After that, we went back to the pit, and I told the guys “the car’s not running, I don’t know what it is.” So we thought we had an exhaust pipe that blew out. But when we were working on the front of the car, we walked to the back of the car and saw the exhaust pipe was bent. We worked on the back of the car and spent the 15 minutes we had between heats trying to change the whole exhaust system. We had to take out the rear differential to change it, and they managed to do it on time.

Image via Stephan Verdier Facebook

The problem is, the whole RMR team was working to get my car back on time. Even Rhys was working on my car, doing the pressure, cleaning my windshield, everybody was there.
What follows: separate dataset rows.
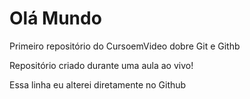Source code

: # Olá Mundo
 Primeiro repositório do CursoemVideo dobre Git e Githb
 
 Repositório criado durante uma aula ao vivo!

 Essa linha eu alterei diretamente no Github
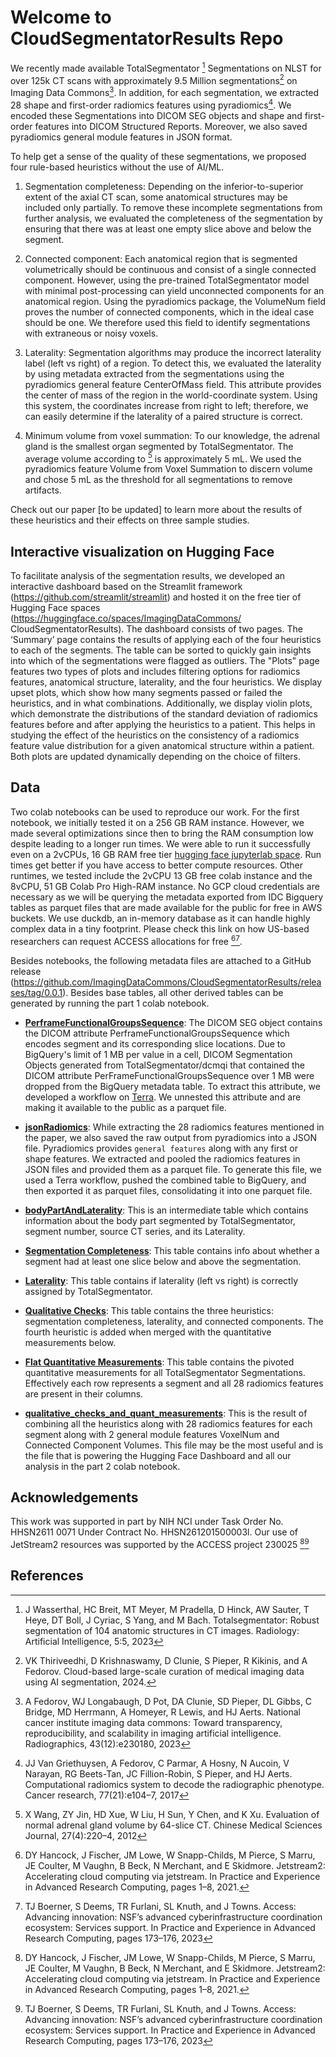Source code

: # Welcome to CloudSegmentatorResults Repo

We recently made available TotalSegmentator [^1] Segmentations on NLST for over 125k CT scans with approximately 9.5 Million segmentations[^2] on Imaging Data Commons[^3]. In addition, for each segmentation, we extracted 28 shape and first-order radiomics features using pyradiomics[^4]. We encoded these Segmentations into DICOM SEG objects and shape and first-order features into DICOM Structured Reports. Moreover, we also saved pyradiomics general module features in JSON format.

To help get a sense of the quality of these segmentations, we proposed four rule-based heuristics without the use of AI/ML.

1. Segmentation completeness: Depending on the inferior-to-superior extent of the axial CT scan, some anatomical structures may be included only partially. To remove these incomplete segmentations from further analysis, we evaluated the completeness of the segmentation by ensuring that there was at least one empty slice above and below the segment. 

2. Connected component: Each anatomical region that is segmented volumetrically should be continuous and consist of a single connected component. However, using the pre-trained TotalSegmentator model with minimal post-processing can yield unconnected components for an anatomical region. Using the pyradiomics package, the VolumeNum field proves
the number of connected components, which in the ideal case should be one. We therefore used this field to identify segmentations with extraneous or noisy voxels.

3. Laterality: Segmentation algorithms may produce the incorrect laterality label (left vs right) of a region. To detect this, we evaluated the laterality by using metadata extracted from the segmentations using the pyradiomics general feature CenterOfMass field. This
attribute provides the center of mass of the region in the world-coordinate system. Using this system, the coordinates increase from right to left; therefore, we can easily determine if the laterality of a paired structure is correct.

4. Minimum volume from voxel summation: To our knowledge, the adrenal gland is the smallest organ segmented by TotalSegmentator. The average volume according to [^5] is approximately 5 mL. We used the pyradiomics feature Volume from Voxel Summation to discern volume and chose 5 mL as the threshold for all segmentations to remove artifacts.

Check out our paper [to be updated] to learn more about the results of these heuristics and their effects on three sample studies.

## Interactive visualization on Hugging Face 

To facilitate analysis of the segmentation results, we developed an interactive dashboard based on
the Streamlit framework (https://github.com/streamlit/streamlit) and hosted it on the
free tier of Hugging Face spaces (https://huggingface.co/spaces/ImagingDataCommons/
CloudSegmentatorResults). The dashboard consists of two pages. The ‘Summary’ page contains
the results of applying each of the four heuristics to each of the segments. The table can be sorted to quickly gain insights into which of the segmentations were flagged as outliers. The "Plots" page features two types of plots and includes filtering options for radiomics features, anatomical structure, laterality, and the four heuristics. We display upset plots, which show how many segments passed or failed the heuristics, and in what combinations. Additionally, we display violin plots, which demonstrate the distributions of the standard deviation of radiomics features before and after applying the heuristics to a patient. This helps in studying the effect of the heuristics on the consistency of
a radiomics feature value distribution for a given anatomical structure within a patient. Both plots are updated dynamically depending on the choice of filters.

## Data
Two colab notebooks can be used to reproduce our work. For the first notebook, we initially tested it on a 256 GB RAM instance. However, we made several optimizations since then to bring the RAM consumption low despite leading to a longer run times. We were able to run it successfully even on a 2vCPUs, 16 GB RAM free tier [hugging face jupyterlab space](https://huggingface.co/new-space?template=SpacesExamples%2Fjupyterlab). Run times get better if you have access to better compute resources. Other runtimes, we tested include the 2vCPU 13 GB free colab instance and the 8vCPU, 51 GB Colab Pro High-RAM instance. No GCP cloud credentials are necessary as we will be querying the metadata exported from IDC Bigquery tables as parquet files that are made available for the public for free in AWS buckets. We use duckdb, an in-memory database as it can handle highly complex data in a tiny footprint. Please check this link on how US-based researchers can request ACCESS allocations for free [^6][^7].

Besides notebooks, the following metadata files are attached to a GitHub release (https://github.com/ImagingDataCommons/CloudSegmentatorResults/releases/tag/0.0.1). Besides base tables, all other derived tables can be generated by running the part 1 colab notebook. 

- **[PerframeFunctionalGroupsSequence](https://github.com/ImagingDataCommons/CloudSegmentatorResults/releases/download/0.0.1/nlst_totalseg_perframe.parquet)**: The DICOM SEG object contains the DICOM attribute PerframeFunctionalGroupsSequence which encodes segment and its corresponding slice locations. Due to BigQuery's limit of 1 MB per value in a cell, DICOM Segmentation Objects generated from TotalSegmentator/dcmqi that contained the DICOM attribute PerFrameFunctionalGroupsSequence over 1 MB were dropped from the BigQuery metadata table. To extract this attribute, we developed a workflow on [Terra](https://dockstore.org/my-workflows/github.com/ImagingDataCommons/CloudSegmentator/perFrameFunctionalGroupSequenceExtractionOnTerra). We unnested this attribute and are making it available to the public as a parquet file.

- **[jsonRadiomics](https://github.com/ImagingDataCommons/CloudSegmentatorResults/releases/download/0.0.1/json_radiomics.parquet)**: While extracting the 28 radiomics features mentioned in the paper, we also saved the raw output from pyradiomics into a JSON file. Pyradiomics provides `general features` along with any first or shape features. We extracted and pooled the radiomics features in JSON files and provided them as a parquet file. To generate this file, we used a Terra workflow, pushed the combined table to BigQuery, and then exported it as parquet files, consolidating it into one parquet file.

- **[bodyPartAndLaterality](https://github.com/ImagingDataCommons/CloudSegmentatorResults/releases/download/0.0.1/bodyPartAndLaterality.parquet)**: This is an intermediate table which contains information about the body part segmented by TotalSegmentator, segment number, source CT series, and its Laterality.

- **[Segmentation Completeness](https://github.com/ImagingDataCommons/CloudSegmentatorResults/releases/download/0.0.1/segmentation_completeness_table.parquet)**: This table contains info about whether a segment had at least one slice below and above the segmentation.

- **[Laterality](https://github.com/ImagingDataCommons/CloudSegmentatorResults/releases/download/0.0.1/laterality_check_table.parquet)**: This table contains if laterality (left vs right) is correctly assigned by TotalSegmentator.

- **[Qualitative Checks](https://github.com/ImagingDataCommons/CloudSegmentatorResults/releases/download/0.0.1/qual_checks_table.parquet)**: This table contains the three heuristics: segmentation completeness, laterality, and connected components. The fourth heuristic is added when merged with the quantitative measurements below.

- **[Flat Quantitative Measurements](https://github.com/ImagingDataCommons/CloudSegmentatorResults/releases/download/0.0.1/flat_quantitative_measurements.parquet)**: This table contains the pivoted quantitative measurements for all TotalSegmentator Segmentations. Effectively each row represents a segment and all 28 radiomics features are present in their columns.

- **[qualitative_checks_and_quant_measurements](https://github.com/ImagingDataCommons/CloudSegmentatorResults/releases/download/0.0.1/qual_checks_and_quantitative_measurements.parquet)**: This is the result of combining all the heuristics along with 28 radiomics features for each segment along with 2 general module features VoxelNum and Connected Component Volumes. This file may be the most useful and is the file that is powering the Hugging Face Dashboard and all our analysis in the part 2 colab notebook.

## Acknowledgements

This work was supported in part by NIH NCI under Task Order No. HHSN2611 0071 Under Contract
No. HHSN261201500003l. Our use of JetStream2 resources was supported by the ACCESS project
230025 [^6][^7]

## References

[^1]: J Wasserthal, HC Breit, MT Meyer, M Pradella, D Hinck, AW Sauter, T Heye, DT Boll, J Cyriac, S Yang, and M Bach. Totalsegmentator: Robust segmentation of 104 anatomic structures in CT images. Radiology: Artificial Intelligence, 5:5, 2023

[^2]: VK Thiriveedhi, D Krishnaswamy, D Clunie, S Pieper, R Kikinis, and A Fedorov. Cloud-based
large-scale curation of medical imaging data using AI segmentation, 2024.

[^3]: A Fedorov, WJ Longabaugh, D Pot, DA Clunie, SD Pieper, DL Gibbs, C Bridge, MD Herrmann,
A Homeyer, R Lewis, and HJ Aerts. National cancer institute imaging data commons: Toward
transparency, reproducibility, and scalability in imaging artificial intelligence. Radiographics, 43(12):e230180, 2023

[^4]: JJ Van Griethuysen, A Fedorov, C Parmar, A Hosny, N Aucoin, V Narayan, RG Beets-Tan,
JC Fillion-Robin, S Pieper, and HJ Aerts. Computational radiomics system to decode the
radiographic phenotype. Cancer research, 77(21):e104–7, 2017

[^5]: X Wang, ZY Jin, HD Xue, W Liu, H Sun, Y Chen, and K Xu. Evaluation of normal adrenal
gland volume by 64-slice CT. Chinese Medical Sciences Journal, 27(4):220–4, 2012

[^6]: DY Hancock, J Fischer, JM Lowe, W Snapp-Childs, M Pierce, S Marru, JE Coulter, M Vaughn,
B Beck, N Merchant, and E Skidmore. Jetstream2: Accelerating cloud computing via jetstream.
In Practice and Experience in Advanced Research Computing, pages 1–8, 2021.

[^7]: TJ Boerner, S Deems, TR Furlani, SL Knuth, and J Towns. Access: Advancing innovation:
NSF’s advanced cyberinfrastructure coordination ecosystem: Services support. In Practice and
Experience in Advanced Research Computing, pages 173–176, 2023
And nobody saw while we were working that they were putting water on the track. So we lined up for the LCQ, had a pretty good spot in second on the front line, and nobody saw or tells me that the track is wet. The Ford guys knew about it, but the Subaru guys didn’t know about it either.

So we did the start—I had a perfect start, I was second, right next to (Brian) Deegan. We touched doors, banged doors in the corner, but it was fine. Then I got right behind him, saw he was going for the joker, and decided I was going to go for the joker too, because the first two cars advanced—I didn’t need to win, I just needed to be in the top two. So I went into the dirt like if it was dry, and as soon as I turned I realized “we’re in trouble,” because the car didn’t turn. It was like pure ice. And the car slid hard into the jump, and when I hit the jump I broke the subframe on my front suspension.

When I was racing the wheel was alright, but when I was braking the front wheel moved back into the chassis of the car and locked up. So I did two laps and couldn’t figure out what was wrong. I’d been on the radio saying “what’s wrong with the car?” When I was braking the car the front wheel was undriveable, and that’s when I spun. I took the jump once, got on the front brake after the jump, the front wheel moved back, locked up, and then we spun. I didn’t understand why we spun, so I went back, did another lap, and that’s when the guys realized that the wheel was moving ten inches back and forth. They said “stop, stop, stop, you’re going to hurt yourself over the jump. If the wheel falls off, it’s game over.” I knew that I couldn’t make the final, but that was the end of the season!